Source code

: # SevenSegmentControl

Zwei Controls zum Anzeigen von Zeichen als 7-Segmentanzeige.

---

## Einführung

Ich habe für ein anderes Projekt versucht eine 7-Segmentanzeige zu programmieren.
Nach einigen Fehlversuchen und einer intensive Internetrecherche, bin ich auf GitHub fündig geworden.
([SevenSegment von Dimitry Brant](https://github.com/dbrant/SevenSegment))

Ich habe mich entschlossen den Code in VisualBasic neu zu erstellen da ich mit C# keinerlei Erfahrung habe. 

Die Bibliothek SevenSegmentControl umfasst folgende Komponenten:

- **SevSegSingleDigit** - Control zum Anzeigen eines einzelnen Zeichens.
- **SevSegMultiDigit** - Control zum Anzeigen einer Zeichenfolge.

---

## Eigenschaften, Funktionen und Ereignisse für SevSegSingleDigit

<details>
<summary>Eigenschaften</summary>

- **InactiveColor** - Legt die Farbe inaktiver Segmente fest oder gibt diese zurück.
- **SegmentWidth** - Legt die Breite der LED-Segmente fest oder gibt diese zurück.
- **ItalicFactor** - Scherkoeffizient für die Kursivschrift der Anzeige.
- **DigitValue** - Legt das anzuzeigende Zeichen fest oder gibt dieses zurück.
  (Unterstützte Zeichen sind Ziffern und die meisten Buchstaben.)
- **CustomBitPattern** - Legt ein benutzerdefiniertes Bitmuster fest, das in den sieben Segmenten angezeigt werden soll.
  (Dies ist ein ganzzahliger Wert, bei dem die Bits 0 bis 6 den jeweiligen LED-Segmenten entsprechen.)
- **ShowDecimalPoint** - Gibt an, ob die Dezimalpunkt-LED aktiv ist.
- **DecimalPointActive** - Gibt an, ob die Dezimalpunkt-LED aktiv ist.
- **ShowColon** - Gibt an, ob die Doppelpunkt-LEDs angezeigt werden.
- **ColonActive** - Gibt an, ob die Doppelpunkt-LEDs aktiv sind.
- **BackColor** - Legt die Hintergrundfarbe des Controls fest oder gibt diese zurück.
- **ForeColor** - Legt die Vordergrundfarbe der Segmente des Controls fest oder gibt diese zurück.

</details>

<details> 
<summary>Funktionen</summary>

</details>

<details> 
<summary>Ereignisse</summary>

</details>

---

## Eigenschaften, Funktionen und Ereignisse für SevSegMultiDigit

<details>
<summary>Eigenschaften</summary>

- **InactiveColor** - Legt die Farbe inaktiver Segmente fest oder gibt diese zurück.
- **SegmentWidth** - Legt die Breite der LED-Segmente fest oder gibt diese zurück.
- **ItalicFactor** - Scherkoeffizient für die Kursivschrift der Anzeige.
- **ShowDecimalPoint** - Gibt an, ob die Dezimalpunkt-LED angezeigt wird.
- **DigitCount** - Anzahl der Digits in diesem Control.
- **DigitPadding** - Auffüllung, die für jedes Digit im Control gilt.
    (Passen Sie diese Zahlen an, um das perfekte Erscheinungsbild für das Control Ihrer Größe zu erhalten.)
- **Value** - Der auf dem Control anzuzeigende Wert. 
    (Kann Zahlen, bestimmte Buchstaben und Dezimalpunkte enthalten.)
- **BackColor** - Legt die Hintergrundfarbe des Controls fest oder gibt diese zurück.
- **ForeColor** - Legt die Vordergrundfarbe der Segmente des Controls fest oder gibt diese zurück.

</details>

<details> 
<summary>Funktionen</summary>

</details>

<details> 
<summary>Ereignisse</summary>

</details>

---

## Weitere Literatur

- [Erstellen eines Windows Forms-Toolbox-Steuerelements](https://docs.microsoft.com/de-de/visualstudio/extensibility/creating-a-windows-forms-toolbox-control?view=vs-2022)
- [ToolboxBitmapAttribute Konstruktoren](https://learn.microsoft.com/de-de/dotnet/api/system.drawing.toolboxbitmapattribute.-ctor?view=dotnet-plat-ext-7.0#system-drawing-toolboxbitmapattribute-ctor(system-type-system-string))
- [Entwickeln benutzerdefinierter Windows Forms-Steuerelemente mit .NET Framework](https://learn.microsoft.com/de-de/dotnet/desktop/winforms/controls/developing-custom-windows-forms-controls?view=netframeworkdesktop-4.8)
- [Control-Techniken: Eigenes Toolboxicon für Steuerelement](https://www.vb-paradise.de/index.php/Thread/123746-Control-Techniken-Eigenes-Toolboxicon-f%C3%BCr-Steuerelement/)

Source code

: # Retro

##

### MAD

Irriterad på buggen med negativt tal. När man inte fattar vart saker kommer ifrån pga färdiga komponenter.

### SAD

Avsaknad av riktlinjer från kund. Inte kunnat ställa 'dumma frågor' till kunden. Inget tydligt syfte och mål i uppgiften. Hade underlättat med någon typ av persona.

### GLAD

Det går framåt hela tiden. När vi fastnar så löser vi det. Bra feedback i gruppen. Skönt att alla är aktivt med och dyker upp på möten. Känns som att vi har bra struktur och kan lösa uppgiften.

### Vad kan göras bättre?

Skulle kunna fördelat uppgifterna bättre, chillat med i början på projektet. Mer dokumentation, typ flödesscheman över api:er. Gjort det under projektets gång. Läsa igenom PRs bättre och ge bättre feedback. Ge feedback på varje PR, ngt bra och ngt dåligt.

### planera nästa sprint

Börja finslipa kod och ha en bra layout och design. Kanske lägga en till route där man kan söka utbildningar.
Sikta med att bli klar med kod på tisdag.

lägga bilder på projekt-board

Exercise details
Retype all the data. Nothing may be left out or altered.

Your response
Source code

: # SevenSegmentControl

Zwei Controls zum Anzeigen von Zeichen als 7-Segmentanzeige.

---

## Einführung

Ich habe für ein anderes Projekt versucht eine 7-Segmentanzeige zu programmieren.
Nach einigen Fehlversuchen und einer intensive Internetrecherche, bin ich auf GitHub fündig geworden.
([SevenSegment von Dimitry Brant](https://github.com/dbrant/SevenSegment))

Ich habe mich entschlossen den Code in VisualBasic neu zu erstellen da ich mit C# keinerlei Erfahrung habe. 

Die Bibliothek SevenSegmentControl umfasst folgende Komponenten:

- **SevSegSingleDigit** - Control zum Anzeigen eines einzelnen Zeichens.
- **SevSegMultiDigit** - Control zum Anzeigen einer Zeichenfolge.

---

## Eigenschaften, Funktionen und Ereignisse für SevSegSingleDigit

<details>
<summary>Eigenschaften</summary>

- **InactiveColor** - Legt die Farbe inaktiver Segmente fest oder gibt diese zurück.
- **SegmentWidth** - Legt die Breite der LED-Segmente fest oder gibt diese zurück.
- **ItalicFactor** - Scherkoeffizient für die Kursivschrift der Anzeige.
- **DigitValue** - Legt das anzuzeigende Zeichen fest oder gibt dieses zurück.
  (Unterstützte Zeichen sind Ziffern und die meisten Buchstaben.)
- **CustomBitPattern** - Legt ein benutzerdefiniertes Bitmuster fest, das in den sieben Segmenten angezeigt werden soll.
  (Dies ist ein ganzzahliger Wert, bei dem die Bits 0 bis 6 den jeweiligen LED-Segmenten entsprechen.)
- **ShowDecimalPoint** - Gibt an, ob die Dezimalpunkt-LED aktiv ist.
- **DecimalPointActive** - Gibt an, ob die Dezimalpunkt-LED aktiv ist.
- **ShowColon** - Gibt an, ob die Doppelpunkt-LEDs angezeigt werden.
- **ColonActive** - Gibt an, ob die Doppelpunkt-LEDs aktiv sind.
- **BackColor** - Legt die Hintergrundfarbe des Controls fest oder gibt diese zurück.
- **ForeColor** - Legt die Vordergrundfarbe der Segmente des Controls fest oder gibt diese zurück.

</details>

<details> 
<summary>Funktionen</summary>

</details>

<details> 
<summary>Ereignisse</summary>

</details>

---

## Eigenschaften, Funktionen und Ereignisse für SevSegMultiDigit

<details>
<summary>Eigenschaften</summary>

- **InactiveColor** - Legt die Farbe inaktiver Segmente fest oder gibt diese zurück.
- **SegmentWidth** - Legt die Breite der LED-Segmente fest oder gibt diese zurück.
- **ItalicFactor** - Scherkoeffizient für die Kursivschrift der Anzeige.
- **ShowDecimalPoint** - Gibt an, ob die Dezimalpunkt-LED angezeigt wird.
- **DigitCount** - Anzahl der Digits in diesem Control.
- **DigitPadding** - Auffüllung, die für jedes Digit im Control gilt.
    (Passen Sie diese Zahlen an, um das perfekte Erscheinungsbild für das Control Ihrer Größe zu erhalten.)
- **Value** - Der auf dem Control anzuzeigende Wert. 
    (Kann Zahlen, bestimmte Buchstaben und Dezimalpunkte enthalten.)
- **BackColor** - Legt die Hintergrundfarbe des Controls fest oder gibt diese zurück.
- **ForeColor** - Legt die Vordergrundfarbe der Segmente des Controls fest oder gibt diese zurück.

</details>

<details> 
<summary>Funktionen</summary>

</details>

<details> 
<summary>Ereignisse</summary>

</details>

---

## Weitere Literatur

- [Erstellen eines Windows Forms-Toolbox-Steuerelements](https://docs.microsoft.com/de-de/visualstudio/extensibility/creating-a-windows-forms-toolbox-control?view=vs-2022)
- [ToolboxBitmapAttribute Konstruktoren](https://learn.microsoft.com/de-de/dotnet/api/system.drawing.toolboxbitmapattribute.-ctor?view=dotnet-plat-ext-7.0#system-drawing-toolboxbitmapattribute-ctor(system-type-system-string))
- [Entwickeln benutzerdefinierter Windows Forms-Steuerelemente mit .NET Framework](https://learn.microsoft.com/de-de/dotnet/desktop/winforms/controls/developing-custom-windows-forms-controls?view=netframeworkdesktop-4.8)
- [Control-Techniken: Eigenes Toolboxicon für Steuerelement](https://www.vb-paradise.de/index.php/Thread/123746-Control-Techniken-Eigenes-Toolboxicon-f%C3%BCr-Steuerelement/)

Source code

: # Retro

##

### MAD

Irriterad på buggen med negativt tal. När man inte fattar vart saker kommer ifrån pga färdiga komponenter.

### SAD

Avsaknad av riktlinjer från kund. Inte kunnat ställa 'dumma frågor' till kunden. Inget tydligt syfte och mål i uppgiften. Hade underlättat med någon typ av persona.

### GLAD

Det går framåt hela tiden. När vi fastnar så löser vi det. Bra feedback i gruppen. Skönt att alla är aktivt med och dyker upp på möten. Känns som att vi har bra struktur och kan lösa uppgiften.

### Vad kan göras bättre?

Skulle kunna fördelat uppgifterna bättre, chillat med i början på projektet. Mer dokumentation, typ flödesscheman över api:er. Gjort det under projektets gång. Läsa igenom PRs bättre och ge bättre feedback. Ge feedback på varje PR, ngt bra och ngt dåligt.

### planera nästa sprint

Börja finslipa kod och ha en bra layout och design. Kanske lägga en till route där man kan söka utbildningar.
Sikta med att bli klar med kod på tisdag.

lägga bilder på projekt-board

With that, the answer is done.